• [Assignment]: Please report how many lines in these records contain the string "ConstraintTemplate", and give nothing besides the number.

****************************************

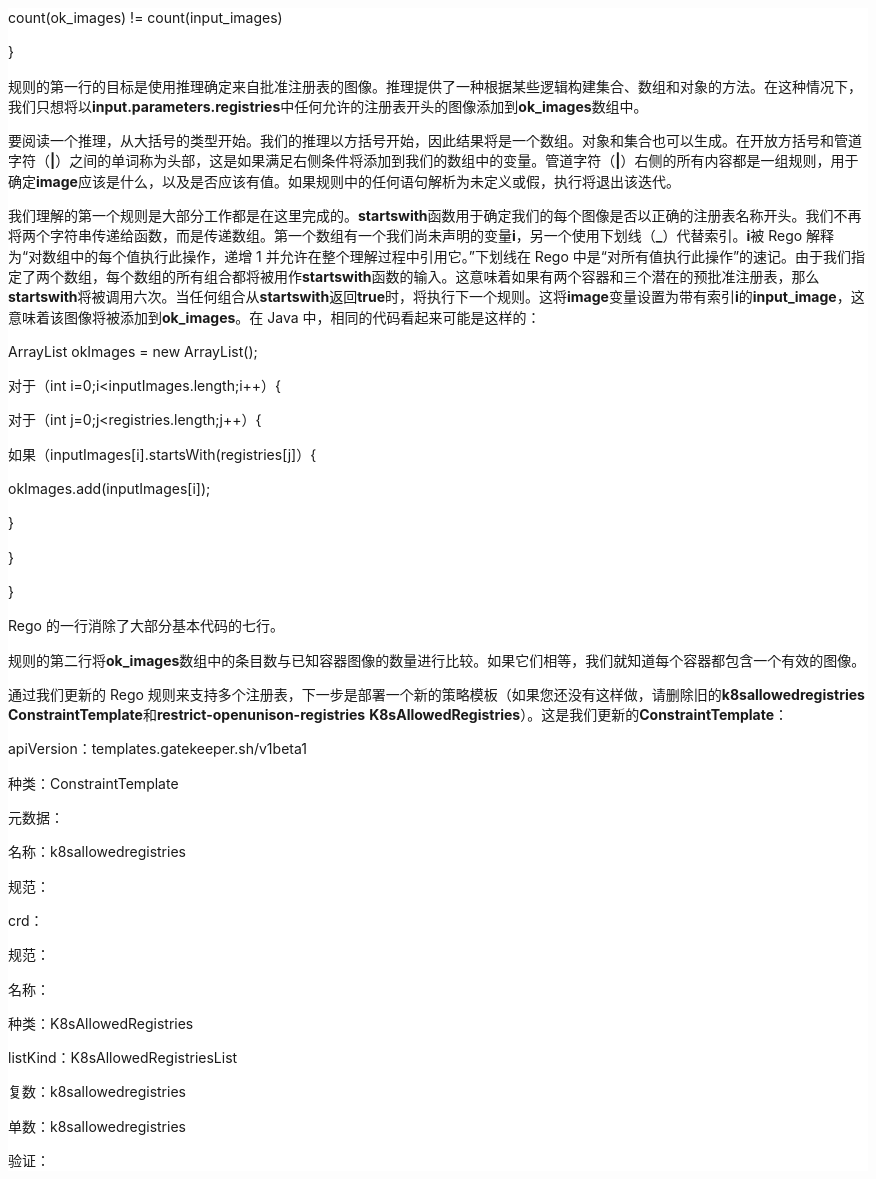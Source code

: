 count(ok_images) != count(input_images)

}

规则的第一行的目标是使用推理确定来自批准注册表的图像。推理提供了一种根据某些逻辑构建集合、数组和对象的方法。在这种情况下，我们只想将以**input.parameters.registries**中任何允许的注册表开头的图像添加到**ok_images**数组中。

要阅读一个推理，从大括号的类型开始。我们的推理以方括号开始，因此结果将是一个数组。对象和集合也可以生成。在开放方括号和管道字符（**|**）之间的单词称为头部，这是如果满足右侧条件将添加到我们的数组中的变量。管道字符（**|**）右侧的所有内容都是一组规则，用于确定**image**应该是什么，以及是否应该有值。如果规则中的任何语句解析为未定义或假，执行将退出该迭代。

我们理解的第一个规则是大部分工作都是在这里完成的。**startswith**函数用于确定我们的每个图像是否以正确的注册表名称开头。我们不再将两个字符串传递给函数，而是传递数组。第一个数组有一个我们尚未声明的变量**i**，另一个使用下划线（**_**）代替索引。**i**被 Rego 解释为“对数组中的每个值执行此操作，递增 1 并允许在整个理解过程中引用它。”下划线在 Rego 中是“对所有值执行此操作”的速记。由于我们指定了两个数组，每个数组的所有组合都将被用作**startswith**函数的输入。这意味着如果有两个容器和三个潜在的预批准注册表，那么**startswith**将被调用六次。当任何组合从**startswith**返回**true**时，将执行下一个规则。这将**image**变量设置为带有索引**i**的**input_image**，这意味着该图像将被添加到**ok_images**。在 Java 中，相同的代码看起来可能是这样的：

ArrayList<String> okImages = new ArrayList<String>();

对于（int i=0;i<inputImages.length;i++）{

对于（int j=0;j<registries.length;j++）{

如果（inputImages[i].startsWith(registries[j]）{

okImages.add(inputImages[i]);

}

}

}

Rego 的一行消除了大部分基本代码的七行。

规则的第二行将**ok_images**数组中的条目数与已知容器图像的数量进行比较。如果它们相等，我们就知道每个容器都包含一个有效的图像。

通过我们更新的 Rego 规则来支持多个注册表，下一步是部署一个新的策略模板（如果您还没有这样做，请删除旧的**k8sallowedregistries** **ConstraintTemplate**和**restrict-openunison-registries** **K8sAllowedRegistries**）。这是我们更新的**ConstraintTemplate**：

apiVersion：templates.gatekeeper.sh/v1beta1

种类：ConstraintTemplate

元数据：

名称：k8sallowedregistries

规范：

crd：

规范：

名称：

种类：K8sAllowedRegistries

listKind：K8sAllowedRegistriesList

复数：k8sallowedregistries

单数：k8sallowedregistries

验证：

****************************************

• [Task response]: 2